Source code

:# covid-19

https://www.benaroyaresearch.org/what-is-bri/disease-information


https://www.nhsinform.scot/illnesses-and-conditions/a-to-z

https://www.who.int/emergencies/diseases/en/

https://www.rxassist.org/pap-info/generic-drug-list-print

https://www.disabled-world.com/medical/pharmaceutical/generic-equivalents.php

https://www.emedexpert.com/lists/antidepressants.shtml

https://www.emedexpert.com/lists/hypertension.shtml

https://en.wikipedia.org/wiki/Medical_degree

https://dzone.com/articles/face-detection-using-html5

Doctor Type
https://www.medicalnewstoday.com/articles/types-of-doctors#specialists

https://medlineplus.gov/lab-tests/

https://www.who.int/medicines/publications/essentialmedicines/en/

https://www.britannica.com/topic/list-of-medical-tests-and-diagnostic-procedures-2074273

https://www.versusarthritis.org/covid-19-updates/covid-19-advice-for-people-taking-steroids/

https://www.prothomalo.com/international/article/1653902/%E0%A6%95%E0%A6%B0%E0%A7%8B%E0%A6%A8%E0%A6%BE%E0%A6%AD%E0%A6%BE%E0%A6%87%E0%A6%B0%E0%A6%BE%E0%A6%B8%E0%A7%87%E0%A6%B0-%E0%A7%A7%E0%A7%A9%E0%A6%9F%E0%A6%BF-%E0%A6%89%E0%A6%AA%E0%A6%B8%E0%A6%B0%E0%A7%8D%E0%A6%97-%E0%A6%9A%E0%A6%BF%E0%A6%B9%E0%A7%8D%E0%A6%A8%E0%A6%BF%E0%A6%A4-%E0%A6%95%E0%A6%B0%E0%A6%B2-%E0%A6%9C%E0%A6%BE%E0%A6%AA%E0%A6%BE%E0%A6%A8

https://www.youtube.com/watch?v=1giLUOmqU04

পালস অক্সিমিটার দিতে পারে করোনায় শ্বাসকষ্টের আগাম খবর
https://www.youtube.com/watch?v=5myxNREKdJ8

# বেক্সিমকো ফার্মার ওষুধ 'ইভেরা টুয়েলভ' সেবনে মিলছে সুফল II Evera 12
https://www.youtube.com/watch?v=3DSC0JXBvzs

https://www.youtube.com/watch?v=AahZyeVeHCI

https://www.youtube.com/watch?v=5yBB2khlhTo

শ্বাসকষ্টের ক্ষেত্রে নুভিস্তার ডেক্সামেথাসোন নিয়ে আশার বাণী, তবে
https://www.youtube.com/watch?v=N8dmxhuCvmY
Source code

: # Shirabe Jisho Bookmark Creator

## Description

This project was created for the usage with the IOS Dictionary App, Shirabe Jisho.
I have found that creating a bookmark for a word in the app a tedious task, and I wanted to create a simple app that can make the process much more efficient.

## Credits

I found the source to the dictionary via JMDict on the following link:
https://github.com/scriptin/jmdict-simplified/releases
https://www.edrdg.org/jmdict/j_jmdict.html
────────────────────────────────────────
Directions: Retype the material above in full, exactly.

Exercise solution:
Source code

:# covid-19

https://www.benaroyaresearch.org/what-is-bri/disease-information


https://www.nhsinform.scot/illnesses-and-conditions/a-to-z

https://www.who.int/emergencies/diseases/en/

https://www.rxassist.org/pap-info/generic-drug-list-print

https://www.disabled-world.com/medical/pharmaceutical/generic-equivalents.php

https://www.emedexpert.com/lists/antidepressants.shtml

https://www.emedexpert.com/lists/hypertension.shtml

https://en.wikipedia.org/wiki/Medical_degree

https://dzone.com/articles/face-detection-using-html5

Doctor Type
https://www.medicalnewstoday.com/articles/types-of-doctors#specialists

https://medlineplus.gov/lab-tests/

https://www.who.int/medicines/publications/essentialmedicines/en/

https://www.britannica.com/topic/list-of-medical-tests-and-diagnostic-procedures-2074273

https://www.versusarthritis.org/covid-19-updates/covid-19-advice-for-people-taking-steroids/

https://www.prothomalo.com/international/article/1653902/%E0%A6%95%E0%A6%B0%E0%A7%8B%E0%A6%A8%E0%A6%BE%E0%A6%AD%E0%A6%BE%E0%A6%87%E0%A6%B0%E0%A6%BE%E0%A6%B8%E0%A7%87%E0%A6%B0-%E0%A7%A7%E0%A7%A9%E0%A6%9F%E0%A6%BF-%E0%A6%89%E0%A6%AA%E0%A6%B8%E0%A6%B0%E0%A7%8D%E0%A6%97-%E0%A6%9A%E0%A6%BF%E0%A6%B9%E0%A7%8D%E0%A6%A8%E0%A6%BF%E0%A6%A4-%E0%A6%95%E0%A6%B0%E0%A6%B2-%E0%A6%9C%E0%A6%BE%E0%A6%AA%E0%A6%BE%E0%A6%A8

https://www.youtube.com/watch?v=1giLUOmqU04

পালস অক্সিমিটার দিতে পারে করোনায় শ্বাসকষ্টের আগাম খবর
https://www.youtube.com/watch?v=5myxNREKdJ8

# বেক্সিমকো ফার্মার ওষুধ 'ইভেরা টুয়েলভ' সেবনে মিলছে সুফল II Evera 12
https://www.youtube.com/watch?v=3DSC0JXBvzs

https://www.youtube.com/watch?v=AahZyeVeHCI

https://www.youtube.com/watch?v=5yBB2khlhTo

শ্বাসকষ্টের ক্ষেত্রে নুভিস্তার ডেক্সামেথাসোন নিয়ে আশার বাণী, তবে
https://www.youtube.com/watch?v=N8dmxhuCvmY
Source code

: # Shirabe Jisho Bookmark Creator

## Description

This project was created for the usage with the IOS Dictionary App, Shirabe Jisho.
I have found that creating a bookmark for a word in the app a tedious task, and I wanted to create a simple app that can make the process much more efficient.

## Credits

I found the source to the dictionary via JMDict on the following link:
https://github.com/scriptin/jmdict-simplified/releases
https://www.edrdg.org/jmdict/j_jmdict.html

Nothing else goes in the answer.